* WORK ORDER: The result should be an exact copy of only the lines from the one with "npm install react-html5-camera-photo" through the last line of the data below, with pictures omitted.
++++ MATERIAL FOR THE TASK
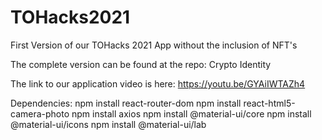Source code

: # TOHacks2021

First Version of our TOHacks 2021 App without the inclusion of NFT's

The complete version can be found at the repo: Crypto Identity

The link to our application video is here: https://youtu.be/GYAiIWTAZh4

Dependencies:
npm install react-router-dom
npm install react-html5-camera-photo
npm install axios
npm install @material-ui/core
npm install @material-ui/icons
npm install @material-ui/lab
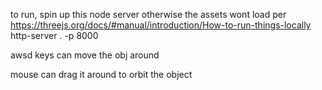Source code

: to run, spin up this node server otherwise the assets wont load per https://threejs.org/docs/#manual/introduction/How-to-run-things-locally
http-server . -p 8000

awsd keys can move the obj around

mouse can drag it around to orbit the object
++++++++
* RESPONSE:
npm install react-html5-camera-photo
npm install axios
npm install @material-ui/core
npm install @material-ui/icons
npm install @material-ui/lab
Source code

: to run, spin up this node server otherwise the assets wont load per https://threejs.org/docs/#manual/introduction/How-to-run-things-locally
http-server . -p 8000

awsd keys can move the obj around

mouse can drag it around to orbit the object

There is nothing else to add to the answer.